**DIRECTIONS FOR THIS TASK**
Give the listing again in full, exactly as written.

**RECORDS SHOWN**
##########

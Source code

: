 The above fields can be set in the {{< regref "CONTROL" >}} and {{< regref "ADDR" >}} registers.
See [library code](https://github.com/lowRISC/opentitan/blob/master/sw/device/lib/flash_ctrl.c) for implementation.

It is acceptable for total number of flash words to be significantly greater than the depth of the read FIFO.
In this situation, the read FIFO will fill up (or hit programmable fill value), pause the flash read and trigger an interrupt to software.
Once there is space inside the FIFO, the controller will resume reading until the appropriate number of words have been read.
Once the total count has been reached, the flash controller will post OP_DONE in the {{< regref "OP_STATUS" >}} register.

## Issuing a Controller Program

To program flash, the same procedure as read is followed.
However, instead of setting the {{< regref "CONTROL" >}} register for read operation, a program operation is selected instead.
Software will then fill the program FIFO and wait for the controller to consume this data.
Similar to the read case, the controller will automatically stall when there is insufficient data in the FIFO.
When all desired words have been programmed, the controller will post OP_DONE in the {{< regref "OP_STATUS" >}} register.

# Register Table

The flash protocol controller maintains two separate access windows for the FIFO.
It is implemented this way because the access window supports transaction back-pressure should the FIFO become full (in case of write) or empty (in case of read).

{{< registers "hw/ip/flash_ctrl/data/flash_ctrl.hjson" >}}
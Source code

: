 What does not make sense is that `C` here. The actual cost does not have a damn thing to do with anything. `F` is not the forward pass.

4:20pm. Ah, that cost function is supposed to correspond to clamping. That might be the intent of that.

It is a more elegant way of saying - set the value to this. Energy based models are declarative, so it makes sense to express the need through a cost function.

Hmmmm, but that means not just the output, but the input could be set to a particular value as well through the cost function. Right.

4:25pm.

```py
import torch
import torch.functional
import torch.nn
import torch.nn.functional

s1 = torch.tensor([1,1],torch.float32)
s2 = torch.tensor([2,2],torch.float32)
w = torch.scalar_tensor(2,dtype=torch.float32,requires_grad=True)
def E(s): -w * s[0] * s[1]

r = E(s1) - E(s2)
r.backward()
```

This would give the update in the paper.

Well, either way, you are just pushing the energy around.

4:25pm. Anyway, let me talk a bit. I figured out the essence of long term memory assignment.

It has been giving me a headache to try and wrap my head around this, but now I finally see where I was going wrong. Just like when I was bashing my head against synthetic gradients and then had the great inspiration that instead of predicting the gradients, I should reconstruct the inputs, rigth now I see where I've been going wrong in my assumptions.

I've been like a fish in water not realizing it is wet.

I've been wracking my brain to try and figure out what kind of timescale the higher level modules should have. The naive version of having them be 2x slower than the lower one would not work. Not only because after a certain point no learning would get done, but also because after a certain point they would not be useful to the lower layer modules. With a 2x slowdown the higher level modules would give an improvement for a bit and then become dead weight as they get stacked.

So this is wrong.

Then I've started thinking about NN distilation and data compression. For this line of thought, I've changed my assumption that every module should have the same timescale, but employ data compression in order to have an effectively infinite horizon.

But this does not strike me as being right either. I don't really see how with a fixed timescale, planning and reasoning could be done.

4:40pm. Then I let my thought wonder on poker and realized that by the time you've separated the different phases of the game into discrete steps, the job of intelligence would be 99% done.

##########

**SOLUTION FOR THIS PROBLEM**
Source code

: The above fields can be set in the {{< regref "CONTROL" >}} and {{< regref "ADDR" >}} registers.
See [library code](https://github.com/lowRISC/opentitan/blob/master/sw/device/lib/flash_ctrl.c) for implementation.

It is acceptable for total number of flash words to be significantly greater than the depth of the read FIFO.
In this situation, the read FIFO will fill up (or hit programmable fill value), pause the flash read and trigger an interrupt to software.
Once there is space inside the FIFO, the controller will resume reading until the appropriate number of words have been read.
Once the total count has been reached, the flash controller will post OP_DONE in the {{< regref "OP_STATUS" >}} register.

## Issuing a Controller Program

To program flash, the same procedure as read is followed.
However, instead of setting the {{< regref "CONTROL" >}} register for read operation, a program operation is selected instead.
Software will then fill the program FIFO and wait for the controller to consume this data.
Similar to the read case, the controller will automatically stall when there is insufficient data in the FIFO.
When all desired words have been programmed, the controller will post OP_DONE in the {{< regref "OP_STATUS" >}} register.

# Register Table

The flash protocol controller maintains two separate access windows for the FIFO.
It is implemented this way because the access window supports transaction back-pressure should the FIFO become full (in case of write) or empty (in case of read).

{{< registers "hw/ip/flash_ctrl/data/flash_ctrl.hjson" >}}
Source code

: What does not make sense is that `C` here. The actual cost does not have a damn thing to do with anything. `F` is not the forward pass.

4:20pm. Ah, that cost function is supposed to correspond to clamping. That might be the intent of that.

It is a more elegant way of saying - set the value to this. Energy based models are declarative, so it makes sense to express the need through a cost function.

Hmmmm, but that means not just the output, but the input could be set to a particular value as well through the cost function. Right.

4:25pm.

```py
import torch
import torch.functional
import torch.nn
import torch.nn.functional

s1 = torch.tensor([1,1],torch.float32)
s2 = torch.tensor([2,2],torch.float32)
w = torch.scalar_tensor(2,dtype=torch.float32,requires_grad=True)
def E(s): -w * s[0] * s[1]

r = E(s1) - E(s2)
r.backward()
```

This would give the update in the paper.

Well, either way, you are just pushing the energy around.

4:25pm. Anyway, let me talk a bit. I figured out the essence of long term memory assignment.

It has been giving me a headache to try and wrap my head around this, but now I finally see where I was going wrong. Just like when I was bashing my head against synthetic gradients and then had the great inspiration that instead of predicting the gradients, I should reconstruct the inputs, rigth now I see where I've been going wrong in my assumptions.

I've been like a fish in water not realizing it is wet.

I've been wracking my brain to try and figure out what kind of timescale the higher level modules should have. The naive version of having them be 2x slower than the lower one would not work. Not only because after a certain point no learning would get done, but also because after a certain point they would not be useful to the lower layer modules. With a 2x slowdown the higher level modules would give an improvement for a bit and then become dead weight as they get stacked.

So this is wrong.

Then I've started thinking about NN distilation and data compression. For this line of thought, I've changed my assumption that every module should have the same timescale, but employ data compression in order to have an effectively infinite horizon.

But this does not strike me as being right either. I don't really see how with a fixed timescale, planning and reasoning could be done.

4:40pm. Then I let my thought wonder on poker and realized that by the time you've separated the different phases of the game into discrete steps, the job of intelligence would be 99% done.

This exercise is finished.